SOALINDONESIA–JAKARTA Komisi Pemberantasan Korupsi (KPK) terus mengusut tuntas kasus dugaan korupsi kuota haji yang menyeret sejumlah pihak di Kementerian Agama (Kemenag). Hingga kini, KPK telah memeriksa lebih dari 300 Penyelenggara Ibadah Haji Khusus (PIHK) dalam rangka penghitungan kerugian negara yang ditaksir mencapai lebih dari Rp1 triliun.
“Sampai saat ini tercatat sudah lebih dari 300 PIHK yang kooperatif dan memberikan informasi serta keterangan yang dibutuhkan auditor dalam rangka penghitungan kerugian negara,” ujar Juru Bicara KPK, Budi Prasetyo, kepada wartawan di Jakarta, Kamis (23/10).
Menurut Budi, jumlah tersebut mencakup sekitar 70 persen dari total 400-an PIHK di Indonesia. Pemeriksaan terhadap ratusan travel dilakukan bersama Badan Pemeriksa Keuangan (BPK) untuk memastikan aliran dana dan potensi kerugian akibat dugaan penyimpangan pembagian kuota haji.
“Ini progres positif yang menunjukkan sinergi antara KPK dan BPK untuk segera menuntaskan perkara kuota haji ini,” imbuhnya.
Kasus Sensitif, KPK Tegaskan Proses Harus Kredibel
Budi menekankan, penyidikan kasus ini dilakukan dengan sangat hati-hati mengingat kaitannya dengan hajat hidup umat beragama.
“Ini perkara yang sangat dekat dengan kehidupan umat, sehingga penyidikan dilakukan secara serius dan kredibel,” tegasnya.
Ia juga memastikan pemeriksaan terhadap saksi dan pihak terkait masih terus berlanjut, dan perkembangan penyidikan akan disampaikan secara berkala.

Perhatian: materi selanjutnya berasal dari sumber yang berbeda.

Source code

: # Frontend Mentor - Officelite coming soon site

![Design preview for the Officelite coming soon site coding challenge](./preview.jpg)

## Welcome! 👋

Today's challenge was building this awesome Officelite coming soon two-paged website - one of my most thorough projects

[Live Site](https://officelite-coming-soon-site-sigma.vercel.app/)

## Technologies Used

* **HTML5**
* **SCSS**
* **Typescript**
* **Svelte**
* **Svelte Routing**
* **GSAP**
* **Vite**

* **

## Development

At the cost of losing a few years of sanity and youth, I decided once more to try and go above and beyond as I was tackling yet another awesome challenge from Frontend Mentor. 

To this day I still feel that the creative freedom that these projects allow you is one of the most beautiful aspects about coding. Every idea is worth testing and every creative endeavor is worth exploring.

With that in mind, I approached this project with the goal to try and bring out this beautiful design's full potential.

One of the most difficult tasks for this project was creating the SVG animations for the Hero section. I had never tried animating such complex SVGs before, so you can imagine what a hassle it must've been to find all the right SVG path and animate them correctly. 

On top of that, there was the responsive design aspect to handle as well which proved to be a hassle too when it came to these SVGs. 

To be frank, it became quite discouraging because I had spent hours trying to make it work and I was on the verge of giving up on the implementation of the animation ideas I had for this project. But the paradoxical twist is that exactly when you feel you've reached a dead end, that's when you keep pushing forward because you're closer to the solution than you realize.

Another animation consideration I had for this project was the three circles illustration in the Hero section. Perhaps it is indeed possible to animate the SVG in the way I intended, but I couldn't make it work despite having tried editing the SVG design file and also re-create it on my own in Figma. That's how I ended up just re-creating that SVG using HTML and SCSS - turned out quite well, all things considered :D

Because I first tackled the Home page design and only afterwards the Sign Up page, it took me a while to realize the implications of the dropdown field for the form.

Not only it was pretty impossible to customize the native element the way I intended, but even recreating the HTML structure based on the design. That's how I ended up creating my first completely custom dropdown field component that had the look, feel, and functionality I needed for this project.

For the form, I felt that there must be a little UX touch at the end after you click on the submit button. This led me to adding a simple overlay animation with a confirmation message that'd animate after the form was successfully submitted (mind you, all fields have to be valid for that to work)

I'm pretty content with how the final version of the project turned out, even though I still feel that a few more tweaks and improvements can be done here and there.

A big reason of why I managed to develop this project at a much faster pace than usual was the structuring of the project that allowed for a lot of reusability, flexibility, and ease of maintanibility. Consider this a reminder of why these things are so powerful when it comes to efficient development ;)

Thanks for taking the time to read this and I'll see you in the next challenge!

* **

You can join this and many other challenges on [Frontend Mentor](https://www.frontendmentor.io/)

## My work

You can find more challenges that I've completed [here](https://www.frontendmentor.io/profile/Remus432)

Dugaan Manipulasi Kuota dan Setoran ke Pejabat Kemenag
Kasus ini bermula dari tambahan 20.000 kuota haji yang diperoleh Indonesia setelah pertemuan Presiden Joko Widodo dengan Pemerintah Arab Saudi pada 2023. KPK menduga sejumlah asosiasi travel kemudian melobi Kemenag agar sebagian besar kuota tambahan tersebut dialihkan ke haji khusus.
Padahal, sesuai aturan, kuota haji khusus hanya boleh maksimal 8 persen dari total kuota nasional.
Dalam penyelidikan, KPK menemukan adanya rapat internal yang diduga menyepakati pembagian kuota tambahan secara tidak sah, yakni 50 persen untuk haji reguler dan 50 persen untuk haji khusus.
Keputusan itu kemudian tercantum dalam Surat Keputusan Menteri Agama (SK Menag) Nomor 130 Tahun 2024, yang ditandatangani oleh Yaqut Cholil Qoumas atau Gus Yaqut, saat menjabat sebagai Menteri Agama.
Setoran USD 2.600–7.000 per Kuota
KPK juga menemukan adanya setoran uang dari PIHK yang menerima kuota tambahan kepada oknum di Kemenag melalui asosiasi penyelenggara haji.
Nilai setoran bervariasi antara USD 2.600 hingga USD 7.000 per kuota, tergantung besar kecilnya penyelenggara.
Uang hasil setoran itu diduga mengalir hingga ke level pejabat tinggi di Kemenag, dan kini sedang ditelusuri oleh penyidik serta auditor negara.
Penggeledahan dan Pencegahan Keluar Negeri
Dalam penyidikan, KPK telah menggeledah sejumlah lokasi strategis, termasuk:
Rumah mantan Menag Yaqut Cholil Qoumas,
Kantor Kemenag,
Tiga kantor asosiasi travel haji,
Kantor travel Maktour,
Rumah ASN Kemenag, dan
Rumah di Depok yang diduga milik mantan stafsus Menag Ishfah Abidal Aziz alias Gus Alex.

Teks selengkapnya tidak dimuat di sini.